### WHAT THIS TASK INVOLVES
Look through the listing below, find every line with the string "DateTimeFunctions", and copy it.
————————
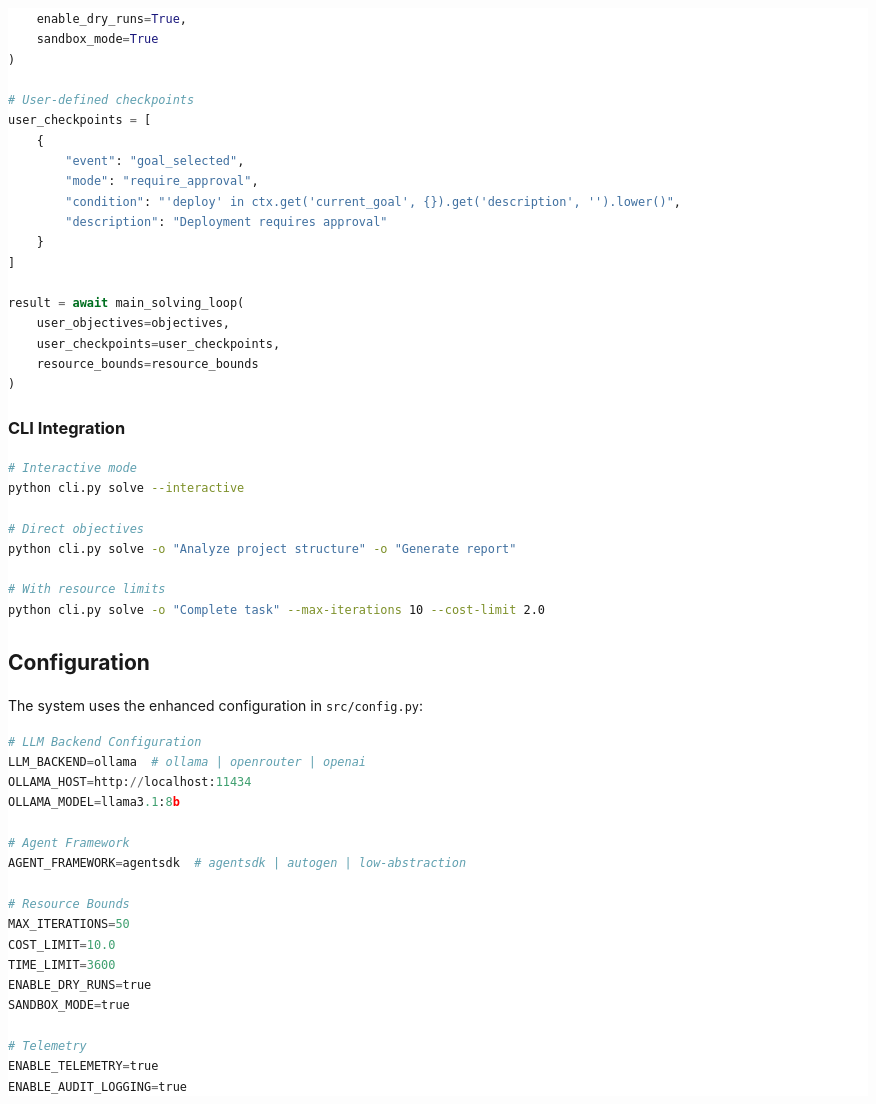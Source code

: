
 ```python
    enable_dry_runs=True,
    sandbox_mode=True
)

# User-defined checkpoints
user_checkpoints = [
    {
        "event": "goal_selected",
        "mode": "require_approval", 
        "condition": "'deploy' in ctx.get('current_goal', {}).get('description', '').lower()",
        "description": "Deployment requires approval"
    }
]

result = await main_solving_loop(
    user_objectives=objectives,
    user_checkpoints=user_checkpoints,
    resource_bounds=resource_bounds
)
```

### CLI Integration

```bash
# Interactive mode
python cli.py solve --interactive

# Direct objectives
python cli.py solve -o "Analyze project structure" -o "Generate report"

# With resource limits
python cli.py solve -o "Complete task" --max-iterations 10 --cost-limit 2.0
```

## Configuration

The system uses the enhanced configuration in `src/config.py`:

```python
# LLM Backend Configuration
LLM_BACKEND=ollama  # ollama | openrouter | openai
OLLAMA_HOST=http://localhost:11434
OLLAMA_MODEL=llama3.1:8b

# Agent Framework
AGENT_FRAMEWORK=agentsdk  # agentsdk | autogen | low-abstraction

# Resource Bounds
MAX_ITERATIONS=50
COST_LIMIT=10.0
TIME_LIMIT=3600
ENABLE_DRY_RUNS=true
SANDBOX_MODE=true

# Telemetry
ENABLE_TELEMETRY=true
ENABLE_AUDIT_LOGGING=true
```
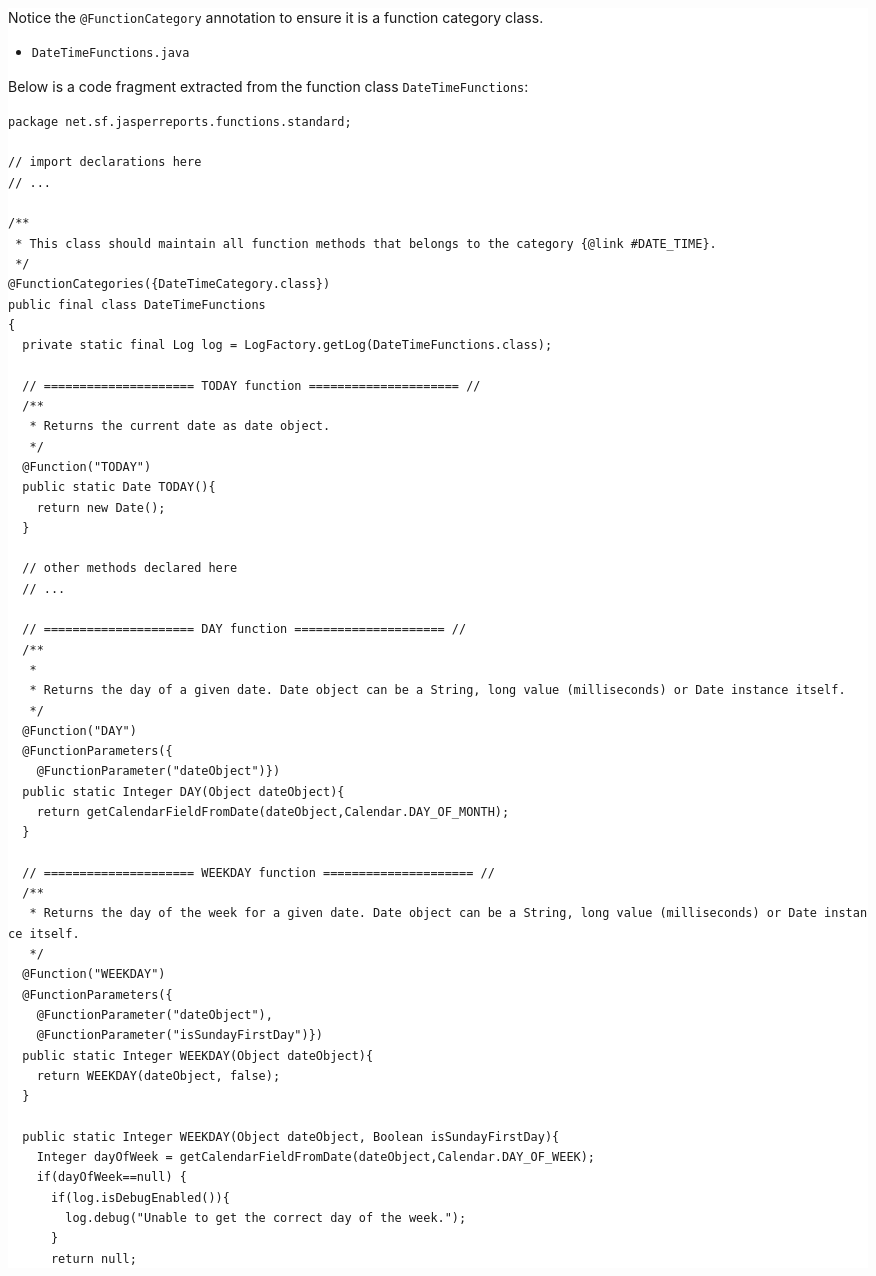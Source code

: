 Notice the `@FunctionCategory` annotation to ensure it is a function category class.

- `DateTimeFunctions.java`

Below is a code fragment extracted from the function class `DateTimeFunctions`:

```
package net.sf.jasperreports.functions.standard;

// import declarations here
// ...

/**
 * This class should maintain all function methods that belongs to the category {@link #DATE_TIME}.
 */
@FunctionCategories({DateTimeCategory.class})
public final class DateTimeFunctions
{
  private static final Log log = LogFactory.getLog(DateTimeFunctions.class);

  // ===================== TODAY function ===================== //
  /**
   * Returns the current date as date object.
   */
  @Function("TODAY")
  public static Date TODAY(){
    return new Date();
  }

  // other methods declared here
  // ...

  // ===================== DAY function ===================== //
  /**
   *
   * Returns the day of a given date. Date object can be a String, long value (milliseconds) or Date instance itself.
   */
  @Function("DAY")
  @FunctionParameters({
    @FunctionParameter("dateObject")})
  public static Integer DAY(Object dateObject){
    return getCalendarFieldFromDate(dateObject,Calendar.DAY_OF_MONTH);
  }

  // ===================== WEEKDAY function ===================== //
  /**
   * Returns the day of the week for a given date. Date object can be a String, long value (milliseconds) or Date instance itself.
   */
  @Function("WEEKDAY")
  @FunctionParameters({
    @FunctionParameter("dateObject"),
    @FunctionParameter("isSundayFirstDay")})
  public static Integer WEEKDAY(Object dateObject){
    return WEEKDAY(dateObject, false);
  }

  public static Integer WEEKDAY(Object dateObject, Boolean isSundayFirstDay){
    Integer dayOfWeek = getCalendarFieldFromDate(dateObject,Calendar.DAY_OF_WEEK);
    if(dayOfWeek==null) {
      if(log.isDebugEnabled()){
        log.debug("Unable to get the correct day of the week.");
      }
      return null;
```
————————
### EXERCISE RESPONSE
- `DateTimeFunctions.java`
Below is a code fragment extracted from the function class `DateTimeFunctions`:
public final class DateTimeFunctions
  private static final Log log = LogFactory.getLog(DateTimeFunctions.class);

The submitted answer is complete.